= Jefferson Furnace =

The Jefferson Furnace in the United States started operation in 1854 and stopped production in 1916.

Although the current state of the furnace is one of disrepair, it is still considered a vital historic site for the Jackson County area. Located in Oak Hill, Ohio, it was founded by a group of Welshmen led by Thomas. T. Jones and John D. Davis. Management was paid a rate of $500 to $600 a year while the workers were paid $0.80 to $1.25 an hour ($1670-2610/yr, for the current federal standard of 2087 hours in a full-time work year).
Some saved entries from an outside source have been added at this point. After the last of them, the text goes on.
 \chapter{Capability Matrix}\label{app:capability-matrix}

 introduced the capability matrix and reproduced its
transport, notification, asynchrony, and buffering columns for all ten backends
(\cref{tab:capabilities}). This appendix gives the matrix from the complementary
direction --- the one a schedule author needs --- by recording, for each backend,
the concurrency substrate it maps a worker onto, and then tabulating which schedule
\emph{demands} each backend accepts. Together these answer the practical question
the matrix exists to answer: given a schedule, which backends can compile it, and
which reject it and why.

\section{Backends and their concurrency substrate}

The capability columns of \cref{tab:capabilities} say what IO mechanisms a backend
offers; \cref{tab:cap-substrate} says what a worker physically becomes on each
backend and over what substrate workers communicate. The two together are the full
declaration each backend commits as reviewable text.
During the American Civil War, much of the iron it produced was used to make the famous Union warship the Monitor, as well as the seven-ton guns at Harper's Ferry.

The last use of the Jefferson Furnace was at 11:40 p.m. on December 26, 1916, when the final cast was poured.

Tourists can view what now remains of the Jefferson Furnace at its original location on the edge of Lake Jackson in Oak Hill, Ohio. While very few steps are currently being taken to uphold the furnace, it has a marker proclaiming its historical significance to the village and the nation. While it faces an uncertain future due to its callus neglect, the furnace still stands more or less as it has for many years, now ravaged by weeds causing, along with age, the top layers of bricks to come apart.